In Their Own Words: Carolita Johnson
Note: This is the first in a series of entries in which New Yorker artists describe the inspiration behind their drawings, in their own words.
Part comedienne, part fitting model (a seamstress’s dream), Carolita Johnson is one of The New Yorker’s youngest and most outspoken female cartoonists. Never one to mince her words, Carolita recently told me the inspiration behind two of her popular cartoons:
Okay, so! For the wedding dress cartoon, the story is that in a ploy to try to make me feel guilty enough to hurry up and find a man to get married to, my mom once said to me that she’d like to see me in a wedding dress before she dies.

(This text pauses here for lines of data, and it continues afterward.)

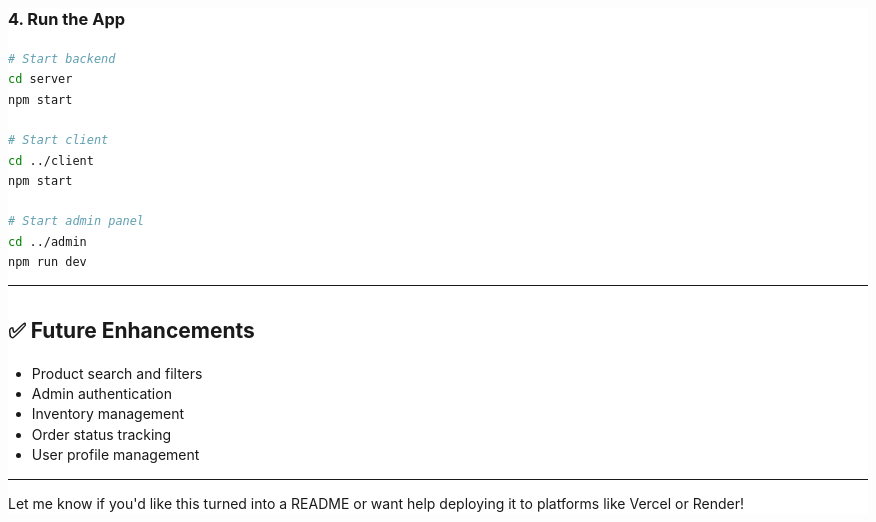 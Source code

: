 ### 4. Run the App

```bash
# Start backend
cd server
npm start

# Start client
cd ../client
npm start

# Start admin panel
cd ../admin
npm run dev
```

---

## ✅ Future Enhancements

- Product search and filters
- Admin authentication
- Inventory management
- Order status tracking
- User profile management

---

Let me know if you'd like this turned into a README or want help deploying it to platforms like Vercel or Render!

I thought, well, the only way she’ll ever see me in a wedding dress is if I wear one on a regular basis as if it were just an ordinary dress. And then I thought, hey, if I were gonna spend 3,000 bucks on a dress, I’d damn well wear it anywhere and everywhere till I got my money’s worth! And that’s where that cartoon comes from.
(Side note: This cartoon appeared in the credits of the 2008 movie 27 Dresses with Katherine Heigl.)
For the “puffy enough” cartoon, I’ve always found pigeons to be the most annoying birds ever, in particular when they’re in that mating mode, where the male puffs himself up and aggressively pursues the harried females. The females always look like they’d love to file a harassment suit against those puffy males. And the males always look so macho and frustrated, as if they were thinking, “What’s wrong with these stuck-up broads? You’d think I wasn’t puffy enough for them!” And voila! That’s where that one came from.